I've been quite interested in names of the plants both in English and in Japanese. Before I came to Kauai, I didn't care even if I didn't know the name of the plant but now I cannot leave it unknown. Especially after I started working as a tour guide for Japanese tourists, knowledge on plants are very useful and well-received by tourists. As soon as I encounter the plant I've never seen before, I take a photo and look for the name.
As you know, every plant has its binomial name which is usually Latin and also each language has its own common names. I feel so interesting how plant was named. Usually there are more than one common names and they are named after what it looks like or the characteristics of the plant. Therefore the more common names I know, the deeper I get to know the plant.
The photo above is a plant called "Jatropha podagrica." It was at the parking of Kaua'i Kookie Factory in Hanapepe when I first saw this plant. At that time I didn't know the name but soon I had a chance to find out the name because Botanical Garden was selling this plant for their fundraiser during their Cinco De Mayo. Then I was lucky to know this common name as "Buddha Belly" and started growing it.
The binomial name "Jatropha podagrica" in Latin literally means "Jatropha (iatros +trophe) =physic nut", "poda=foot" and "grica=gouty." It seems that the name of podagrica was named after the puffy swollen stalk or stem which is very distinguished.

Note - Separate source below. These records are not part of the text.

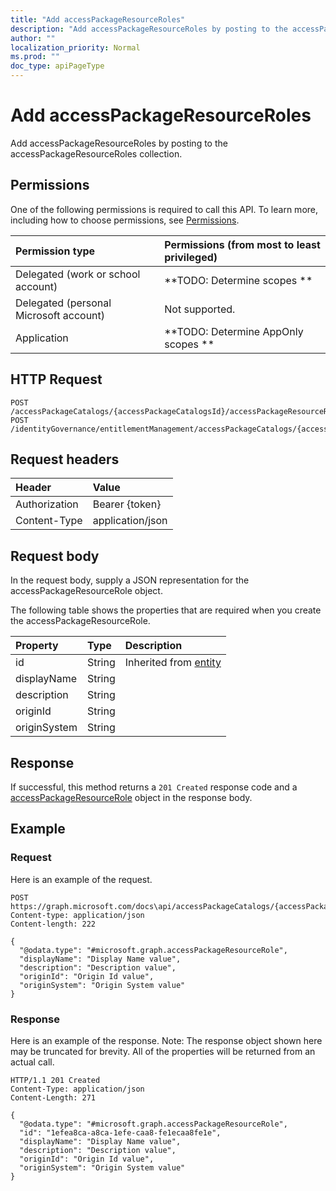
 ```yaml
---
title: "Add accessPackageResourceRoles"
description: "Add accessPackageResourceRoles by posting to the accessPackageResourceRoles collection."
author: ""
localization_priority: Normal
ms.prod: ""
doc_type: apiPageType
---
```


# Add accessPackageResourceRoles

Add accessPackageResourceRoles by posting to the accessPackageResourceRoles collection.

## Permissions
One of the following permissions is required to call this API. To learn more, including how to choose permissions, see [Permissions](/concepts/permissions-reference.md).

|Permission type|Permissions (from most to least privileged)|
|:---|:---|
|Delegated (work or school account)|**TODO: Determine scopes **|
|Delegated (personal Microsoft account)|Not supported.|
|Application|**TODO: Determine AppOnly scopes **|

## HTTP Request
<!-- {
  "blockType": "ignored"
}
-->
``` http
POST /accessPackageCatalogs/{accessPackageCatalogsId}/accessPackageResourceRoles/$ref
POST /identityGovernance/entitlementManagement/accessPackageCatalogs/{accessPackageCatalogId}/accessPackageResourceRoles/$ref
```

## Request headers
|Header|Value|
|:---|:---|
|Authorization|Bearer {token}|
|Content-Type|application/json|

## Request body
In the request body, supply a JSON representation for the accessPackageResourceRole object.

The following table shows the properties that are required when you create the accessPackageResourceRole.

|Property|Type|Description|
|:---|:---|:---|
|id|String| Inherited from [entity](../resources/entity.md)|
|displayName|String||
|description|String||
|originId|String||
|originSystem|String||



## Response
If successful, this method returns a `201 Created` response code and a [accessPackageResourceRole](../resources/accesspackageresourcerole.md) object in the response body.

## Example

### Request
Here is an example of the request.
<!-- {
  "blockType": "request",
  "name": "create_accesspackageresourcerole_from_"
}
-->
``` http
POST https://graph.microsoft.com/docs\api/accessPackageCatalogs/{accessPackageCatalogsId}/accessPackageResourceRoles
Content-type: application/json
Content-length: 222

{
  "@odata.type": "#microsoft.graph.accessPackageResourceRole",
  "displayName": "Display Name value",
  "description": "Description value",
  "originId": "Origin Id value",
  "originSystem": "Origin System value"
}
```

### Response
Here is an example of the response. Note: The response object shown here may be truncated for brevity. All of the properties will be returned from an actual call.
<!-- {
  "blockType": "response",
  "truncated": true,
  "@odata.type": "microsoft.graph.accesspackageresourcerole"
}
-->
``` http
HTTP/1.1 201 Created
Content-Type: application/json
Content-Length: 271

{
  "@odata.type": "#microsoft.graph.accessPackageResourceRole",
  "id": "1efea8ca-a8ca-1efe-caa8-fe1ecaa8fe1e",
  "displayName": "Display Name value",
  "description": "Description value",
  "originId": "Origin Id value",
  "originSystem": "Origin System value"
}
```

Therefore, other common names such as "gout plant", "goutystalk" , "bottleplant" are considered to be named after this distinguished stalk, too.
Another common name "Buddha Belly" is same thing. Puffy stalk of the plant evokes typical image of "Happy Fat Buddha" whose belly is puffy.

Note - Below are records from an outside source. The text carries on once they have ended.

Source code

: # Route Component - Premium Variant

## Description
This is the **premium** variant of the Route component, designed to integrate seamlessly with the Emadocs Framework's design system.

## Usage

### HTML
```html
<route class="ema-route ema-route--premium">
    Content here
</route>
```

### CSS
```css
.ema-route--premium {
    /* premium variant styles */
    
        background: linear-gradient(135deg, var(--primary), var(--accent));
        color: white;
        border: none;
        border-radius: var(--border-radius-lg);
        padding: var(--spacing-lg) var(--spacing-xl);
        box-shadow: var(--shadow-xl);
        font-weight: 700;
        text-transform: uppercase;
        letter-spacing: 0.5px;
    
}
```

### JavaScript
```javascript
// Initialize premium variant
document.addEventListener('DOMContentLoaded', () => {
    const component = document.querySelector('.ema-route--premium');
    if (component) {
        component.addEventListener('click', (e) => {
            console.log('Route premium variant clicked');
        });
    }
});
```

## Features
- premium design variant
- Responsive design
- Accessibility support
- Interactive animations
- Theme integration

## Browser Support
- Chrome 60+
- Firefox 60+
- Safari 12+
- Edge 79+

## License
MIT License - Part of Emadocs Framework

People call this image as "Buddha" however the model of this fat laughing person is not Buddha but a Chinese monk called "Budai" or "Hotei" in Japanese.
Budai (布袋) which literally means "Cloth sack", allegedly lived around the 10th century in China. His name refers to the bag that he is conventionally depicted as carrying as he wanders aimlessly. His jolly nat”ure, humorous personality ,and eccentric lifestyle distinguishes him from most Buddhist masters or figures. Chinese nickname "笑佛” which means "smiling Buddha" must be source to call it "Buddha Belly."
On the other hand, Japanese name of this plant "Sango-aburagiri" came from the red flower, not fat stalk. "Sango" means "Coral" and "Aburagiri" means "Vernicia" or "tung-oil tree." Because red flower looks like Sango or Coral, "Sango-aburagiri" was named. All common names represent characteristic of this plant. But common name "Buddha Belly" sounds most positive and happy. I'm very happy to see my blooming "Buddha Belly" and look forward to getting seeds in the future.